Fault-mountains are formed when the earth’s crust cracks, or faults, under pressure from inside, and one side of the break is pushed up against the other to form a cliff. The highest mountains are in the Himalayas where some are over 25,000 feet. Only in the Rocky Mountains and in the Andes are there any others over 20,000 feet.
Mountain formation refers to the geological processes that underlie the formation of mountains. These processes are associated with large-scale movements of the Earth’s crust (tectonic plates). Folding, faulting, volcanic activity, igneous intrusion and metamorphism can all be parts of the orogenic process of mountain building. The formation of mountains is not necessarily related to the geological structures found on it.
The understanding of specific landscape features in terms of the underlying tectonic processes is called tectonic geomorphology, and the study of geologically young or ongoing processes is called neotectonics. From the late 18th century until its replacement by plate tectonics in the 1960s geosyncline theory was used to explain much mountain-building.

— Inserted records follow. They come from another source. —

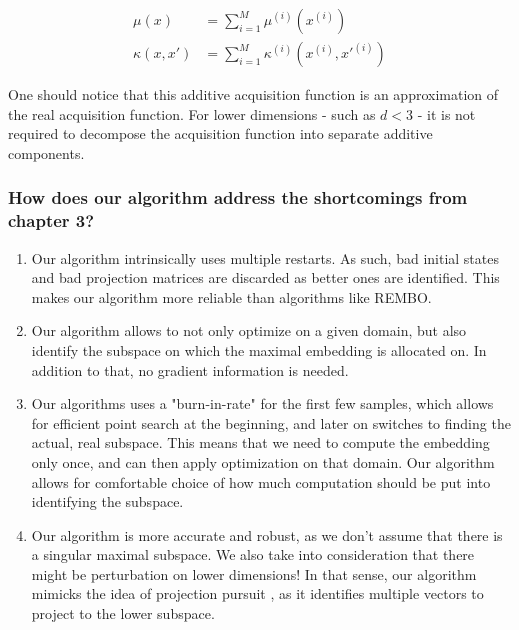 
\begin{align}
\mu(x) &= \sum_{i=1}^{M} \mu^{(i)} ( x^{(i)} ) \\
\kappa(x, x') &= \sum_{i=1}^{M} \kappa^{(i)} ( x^{(i)}, x'^{(i)}  )
\end{align}

One should notice that this additive acquisition function is an approximation of the real acquisition function. 
For lower dimensions - such as $d<3$ - it is not required to decompose the acquisition function into separate additive components.

\subsubsection{How does our algorithm address the shortcomings from chapter 3?}

\begin{enumerate}
\item Our algorithm intrinsically uses multiple restarts.
As such, bad initial states and bad projection matrices are discarded as better ones are identified.
This makes our algorithm more reliable than algorithms like REMBO.
\item Our algorithm allows to not only optimize on a given domain, but also identify the subspace on which the maximal embedding is allocated on.
In addition to that, no gradient information is needed.
\item Our algorithms uses a "burn-in-rate" for the first few samples, which allows for efficient point search at the beginning, and later on switches to finding the actual, real subspace.
This means that we need to compute the embedding only once, and can then apply optimization on that domain.
Our algorithm allows for comfortable choice of how much computation should be put into identifying the subspace.
\item Our algorithm is more accurate and robust, as we don't assume that there is a singular maximal subspace. 
We also take into consideration that there might be perturbation on lower dimensions!
In that sense, our algorithm mimicks the idea of projection pursuit \citep{ProjectionPursuit}, as it identifies multiple vectors to project to the lower subspace.
\end{enumerate}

A valley is a low area between hills or mountains often with a river running through it. In geology, a valley or dale is a depression that is longer than it is wide. The terms U-shaped and V-shaped are descriptive terms of geography to characterize the form of valleys. Most valleys belong to one of these two main types or a mixture of them, at least with respect to the cross section of the slopes or hillsides.
A valley formed by flowing water, called fluvial valley or river valley, is usually V-shaped. The exact shape will depend on the characteristics of the stream flowing through it. Rivers with steep gradients, as in mountain ranges, produce steep walls and a bottom. Shallower slopes may produce broader and gentler valleys. However, in the lowest stretch of a river, where it approaches its base level, it begins to deposit sediment and the valley bottom becomes a floodplain.
A valley carved by glaciers is normally U-shaped and resembles a trough. This trough valley becomes visible upon the recession of the glacier that forms it. When the ice recedes or thaws, the valley remains, often littered with small boulders that were transported within the ice. Floor gradient does not affect the valley’s shape, it is the glacier’s size that does. Continuously flowing glaciers – especially in the ice age – and large-sized glaciers carve wide, deep incised valleys, sometimes with valley steps that reflect differing erosion rates.